======== Dataset records
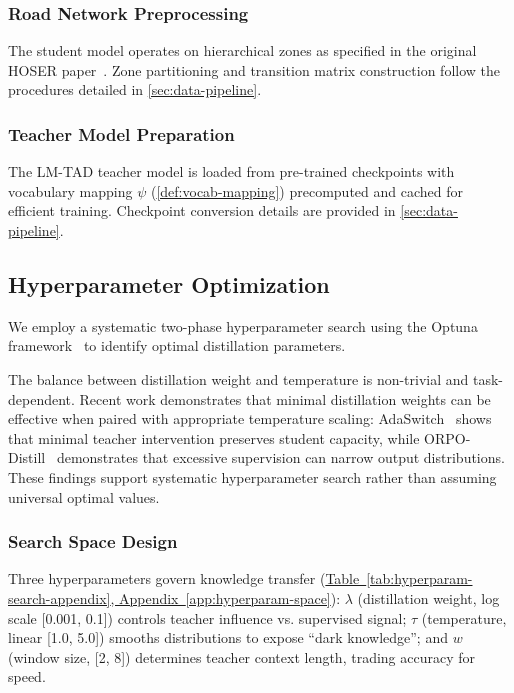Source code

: \subsubsection{Road Network Preprocessing}

The student model operates on hierarchical zones as specified in the original HOSER paper~\cite{caoHolisticSemanticRepresentation2025}. Zone partitioning and transition matrix construction follow the procedures detailed in \autoref{sec:data-pipeline}.

\subsubsection{Teacher Model Preparation}

The LM-TAD teacher model is loaded from pre-trained checkpoints with vocabulary mapping $\psi$ (\autoref{def:vocab-mapping}) precomputed and cached for efficient training. Checkpoint conversion details are provided in \autoref{sec:data-pipeline}.

\subsection{Hyperparameter Optimization}
\label{sec:impl-hparam}

We employ a systematic two-phase hyperparameter search using the Optuna framework~\cite{akibaOptunaNextgenerationHyperparameter2019} to identify optimal distillation parameters.

The balance between distillation weight and temperature is non-trivial and task-dependent. Recent work demonstrates that minimal distillation weights can be effective when paired with appropriate temperature scaling: AdaSwitch~\cite{pengAdaSwitchAdaptiveSwitching2025} shows that minimal teacher intervention preserves student capacity, while ORPO-Distill~\cite{singhORPODistillMixedPolicyPreference2025} demonstrates that excessive supervision can narrow output distributions. These findings support systematic hyperparameter search rather than assuming universal optimal values.

\subsubsection{Search Space Design}

Three hyperparameters govern knowledge transfer (\hyperref[app:hyperparam-space]{Table~\ref*{tab:hyperparam-search-appendix}, Appendix~\ref*{app:hyperparam-space}}): $\lambda$ (distillation weight, log scale [0.001, 0.1]) controls teacher influence vs. supervised signal; $\tau$ (temperature, linear [1.0, 5.0]) smooths distributions to expose ``dark knowledge''; and $w$ (window size, [2, 8]) determines teacher context length, trading accuracy for speed.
================
Set the whole listing down again unchanged, apart from the pictures, which are omitted.

> **Task solution**:
Source code

: \subsubsection{Road Network Preprocessing}

The student model operates on hierarchical zones as specified in the original HOSER paper~\cite{caoHolisticSemanticRepresentation2025}. Zone partitioning and transition matrix construction follow the procedures detailed in \autoref{sec:data-pipeline}.

\subsubsection{Teacher Model Preparation}

The LM-TAD teacher model is loaded from pre-trained checkpoints with vocabulary mapping $\psi$ (\autoref{def:vocab-mapping}) precomputed and cached for efficient training. Checkpoint conversion details are provided in \autoref{sec:data-pipeline}.

\subsection{Hyperparameter Optimization}
\label{sec:impl-hparam}

We employ a systematic two-phase hyperparameter search using the Optuna framework~\cite{akibaOptunaNextgenerationHyperparameter2019} to identify optimal distillation parameters.

The balance between distillation weight and temperature is non-trivial and task-dependent. Recent work demonstrates that minimal distillation weights can be effective when paired with appropriate temperature scaling: AdaSwitch~\cite{pengAdaSwitchAdaptiveSwitching2025} shows that minimal teacher intervention preserves student capacity, while ORPO-Distill~\cite{singhORPODistillMixedPolicyPreference2025} demonstrates that excessive supervision can narrow output distributions. These findings support systematic hyperparameter search rather than assuming universal optimal values.

\subsubsection{Search Space Design}

Three hyperparameters govern knowledge transfer (\hyperref[app:hyperparam-space]{Table~\ref*{tab:hyperparam-search-appendix}, Appendix~\ref*{app:hyperparam-space}}): $\lambda$ (distillation weight, log scale [0.001, 0.1]) controls teacher influence vs. supervised signal; $\tau$ (temperature, linear [1.0, 5.0]) smooths distributions to expose ``dark knowledge''; and $w$ (window size, [2, 8]) determines teacher context length, trading accuracy for speed.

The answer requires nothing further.